Aerodynamic characteristics of a wing-in-ground effect with micro-vortex generators

Micro-vortex generators (MVGs) are simple passive flow control devices mounted on the base surfaces to mitigate the boundary layer flow separation. The effect of the MVGs installed on the aircraft lifting surfaces, i.e., wing, operating close to the ground (ground effect), is not well understood. In this work, the aerodynamic performance of a National Advisory Committee for Aeronautics (NACA) 4412 wing in ground effect equipped with MVGs is numerically investigated. Installed at 10% or 25% chord of the wing, the MVGs are arranged in a row in a counter-rotating pattern. The analysis is carried out at 18 degrees angle of attack, which is close to the stall angle of attack of the wing. Four different cases of h/b = 0.1, 0.5, 1, and free flight (no ground effect) are considered in this analysis. The Reynolds number based on the wing chord is around 3 million. In this work, the detached eddy simulation (DES) method is employed to accurately capture the high energy levels of the vortex formed behind the MVGs, the wing tip vortex, and their contact with the ground.

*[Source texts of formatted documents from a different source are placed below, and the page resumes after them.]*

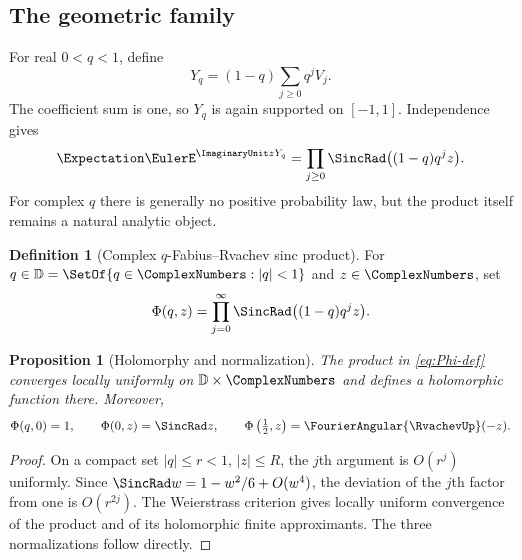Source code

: \documentclass[11pt]{article}
\newtheorem{proposition}[theorem]{Proposition}
\theoremstyle{definition}
\newtheorem{definition}[theorem]{Definition}
\newcommand{\D}{\mathbb D}
\begin{document}
\subsection{The geometric family}

For real $0<q<1$, define
\begin{equation}
 Y_q=(1-q)\sum_{j\ge0}q^jV_j.
 \label{eq:Yq}
\end{equation}
The coefficient sum is one, so $Y_q$ is again supported on $[-1,1]$.  Independence gives
\begin{equation}
 \Expectation\EulerE^{\ImaginaryUnit zY_q}
 =\prod_{j\ge0}\SincRad\bigl((1-q)q^jz\bigr).
 \label{eq:real-char}
\end{equation}
For complex $q$ there is generally no positive probability law, but the product itself remains a natural analytic object.

\begin{definition}[Complex $q$-Fabius--Rvachev sinc product]
For $q\in\D=\SetOf{q\in\ComplexNumbers:|q|<1}$ and $z\in\ComplexNumbers$, set
\begin{equation}
 \Phi(q,z)=\prod_{j=0}^{\infty}
 \SincRad\bigl((1-q)q^jz\bigr).
 \label{eq:Phi-def}
\end{equation}
\end{definition}

\begin{proposition}[Holomorphy and normalization]
The product in \cref{eq:Phi-def} converges locally uniformly on $\D\times\ComplexNumbers$ and defines a holomorphic function there.  Moreover,
\[
 \Phi(q,0)=1,
 \qquad
 \Phi(0,z)=\SincRad z,
 \qquad
 \Phi\left(\tfrac12,z\right)=\FourierAngular{\RvachevUp}(-z).
\]
\end{proposition}

\begin{proof}
On a compact set $|q|\le r<1$, $|z|\le R$, the $j$th argument is $O(r^j)$ uniformly.  Since $\SincRad w=1-w^2/6+O(w^4)$, the deviation of the $j$th factor from one is $O(r^{2j})$.  The Weierstrass criterion gives locally uniform convergence of the product and of its holomorphic finite approximants.  The three normalizations follow directly.
\end{proof}
\end{document}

The DES simulations accurately depict the intricate flow dynamics of the NACA 4412 wing, and the use of MVGs enhances its performance while in close proximity to the ground. A negative C-p peak at the leading edge of the wing increases as it approaches the ground, according to the analysis. For h/b = 0.1, the lower wing over pressure is much higher than for other cases. The Q-criterion shows flow unsteadiness and wing tip vortex evolution. The flow region's vortical structures increase as the wing descends. The flow has the most coherent vortical forms at 0.1 aspect ratio. The ground effect leads to an increase in lift and a decrease in drag as the wing gets closer to the ground.